= What needs to be done =
Go line by line through the records and tally those that include "discord". Respond with the tally only.

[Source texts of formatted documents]

————————

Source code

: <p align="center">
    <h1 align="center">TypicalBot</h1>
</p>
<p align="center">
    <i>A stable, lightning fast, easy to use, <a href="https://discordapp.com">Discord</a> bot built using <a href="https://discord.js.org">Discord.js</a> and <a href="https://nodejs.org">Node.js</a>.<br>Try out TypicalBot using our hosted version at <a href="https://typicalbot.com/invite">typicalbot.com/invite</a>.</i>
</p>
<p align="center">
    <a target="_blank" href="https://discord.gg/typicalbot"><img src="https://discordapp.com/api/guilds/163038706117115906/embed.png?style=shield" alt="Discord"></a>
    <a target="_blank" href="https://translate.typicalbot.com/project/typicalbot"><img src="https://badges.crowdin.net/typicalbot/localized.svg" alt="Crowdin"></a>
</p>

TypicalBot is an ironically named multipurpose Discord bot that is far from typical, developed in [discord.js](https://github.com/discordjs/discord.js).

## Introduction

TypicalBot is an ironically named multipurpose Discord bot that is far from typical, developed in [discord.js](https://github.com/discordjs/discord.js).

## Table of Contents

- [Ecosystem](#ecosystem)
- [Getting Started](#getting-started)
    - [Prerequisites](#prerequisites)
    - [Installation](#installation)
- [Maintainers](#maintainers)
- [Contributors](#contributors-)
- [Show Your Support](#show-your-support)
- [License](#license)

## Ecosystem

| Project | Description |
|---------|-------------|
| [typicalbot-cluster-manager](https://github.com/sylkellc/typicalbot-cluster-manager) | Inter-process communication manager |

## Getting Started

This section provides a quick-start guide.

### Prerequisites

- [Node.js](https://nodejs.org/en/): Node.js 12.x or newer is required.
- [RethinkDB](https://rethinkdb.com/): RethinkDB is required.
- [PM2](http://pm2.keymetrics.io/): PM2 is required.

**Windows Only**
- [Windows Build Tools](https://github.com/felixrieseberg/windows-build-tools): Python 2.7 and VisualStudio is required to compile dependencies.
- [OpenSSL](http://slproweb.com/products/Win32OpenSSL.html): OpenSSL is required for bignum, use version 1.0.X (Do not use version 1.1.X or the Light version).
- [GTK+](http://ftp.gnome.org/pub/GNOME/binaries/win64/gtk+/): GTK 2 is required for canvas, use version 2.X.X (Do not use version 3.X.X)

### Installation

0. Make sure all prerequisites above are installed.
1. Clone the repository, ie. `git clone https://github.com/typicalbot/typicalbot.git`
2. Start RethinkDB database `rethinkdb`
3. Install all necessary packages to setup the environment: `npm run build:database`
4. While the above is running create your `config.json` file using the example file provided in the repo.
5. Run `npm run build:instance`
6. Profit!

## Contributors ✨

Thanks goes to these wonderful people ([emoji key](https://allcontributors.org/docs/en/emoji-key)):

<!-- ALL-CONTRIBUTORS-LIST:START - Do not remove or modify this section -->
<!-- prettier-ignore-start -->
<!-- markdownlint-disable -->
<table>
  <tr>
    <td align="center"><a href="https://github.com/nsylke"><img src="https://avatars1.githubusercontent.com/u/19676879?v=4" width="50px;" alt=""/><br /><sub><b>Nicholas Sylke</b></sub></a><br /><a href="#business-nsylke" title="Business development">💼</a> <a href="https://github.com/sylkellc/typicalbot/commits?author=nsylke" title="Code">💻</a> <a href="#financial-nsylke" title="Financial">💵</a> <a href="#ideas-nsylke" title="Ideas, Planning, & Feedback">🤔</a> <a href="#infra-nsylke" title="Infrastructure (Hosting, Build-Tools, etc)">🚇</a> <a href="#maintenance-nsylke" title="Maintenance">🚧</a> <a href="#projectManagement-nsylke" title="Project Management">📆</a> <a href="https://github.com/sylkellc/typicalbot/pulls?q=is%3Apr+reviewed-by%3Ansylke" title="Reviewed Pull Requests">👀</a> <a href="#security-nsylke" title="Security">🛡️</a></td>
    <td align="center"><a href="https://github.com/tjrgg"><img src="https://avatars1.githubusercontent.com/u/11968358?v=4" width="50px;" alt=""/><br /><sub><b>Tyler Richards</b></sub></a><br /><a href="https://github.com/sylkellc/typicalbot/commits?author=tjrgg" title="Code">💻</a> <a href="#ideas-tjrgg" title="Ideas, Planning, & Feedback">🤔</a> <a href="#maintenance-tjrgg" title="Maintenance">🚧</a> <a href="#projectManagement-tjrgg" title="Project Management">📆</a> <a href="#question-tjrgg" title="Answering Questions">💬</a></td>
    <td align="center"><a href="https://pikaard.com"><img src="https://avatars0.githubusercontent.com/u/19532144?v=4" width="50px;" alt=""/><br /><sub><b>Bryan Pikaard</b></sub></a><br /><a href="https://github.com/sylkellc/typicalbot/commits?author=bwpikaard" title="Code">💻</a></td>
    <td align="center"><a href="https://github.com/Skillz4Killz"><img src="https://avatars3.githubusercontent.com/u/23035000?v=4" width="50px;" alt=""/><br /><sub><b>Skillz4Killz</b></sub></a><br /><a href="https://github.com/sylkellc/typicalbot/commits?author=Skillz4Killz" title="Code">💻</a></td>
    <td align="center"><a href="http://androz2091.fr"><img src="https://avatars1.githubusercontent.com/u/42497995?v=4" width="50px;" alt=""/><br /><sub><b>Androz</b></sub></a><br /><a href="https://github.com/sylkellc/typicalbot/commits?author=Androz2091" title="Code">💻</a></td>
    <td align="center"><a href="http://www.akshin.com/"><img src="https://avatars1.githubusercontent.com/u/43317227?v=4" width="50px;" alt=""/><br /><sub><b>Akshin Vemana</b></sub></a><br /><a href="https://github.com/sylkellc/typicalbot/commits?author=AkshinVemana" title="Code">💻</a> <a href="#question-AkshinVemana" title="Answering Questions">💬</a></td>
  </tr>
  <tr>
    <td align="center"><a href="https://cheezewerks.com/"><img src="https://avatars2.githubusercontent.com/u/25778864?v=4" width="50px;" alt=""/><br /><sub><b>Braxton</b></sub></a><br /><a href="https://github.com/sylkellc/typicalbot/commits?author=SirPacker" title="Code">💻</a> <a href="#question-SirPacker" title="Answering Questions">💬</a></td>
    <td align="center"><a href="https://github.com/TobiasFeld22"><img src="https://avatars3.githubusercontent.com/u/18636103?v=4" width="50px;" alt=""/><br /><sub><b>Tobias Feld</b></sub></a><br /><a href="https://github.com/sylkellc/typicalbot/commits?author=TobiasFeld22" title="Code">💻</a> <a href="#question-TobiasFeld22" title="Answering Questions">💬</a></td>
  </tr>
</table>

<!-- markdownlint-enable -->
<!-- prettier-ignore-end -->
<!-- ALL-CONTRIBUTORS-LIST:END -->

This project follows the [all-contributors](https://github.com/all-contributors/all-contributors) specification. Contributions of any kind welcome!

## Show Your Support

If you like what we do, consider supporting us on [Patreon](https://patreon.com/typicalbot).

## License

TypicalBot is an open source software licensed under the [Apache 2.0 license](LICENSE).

————————

= Answer section =
4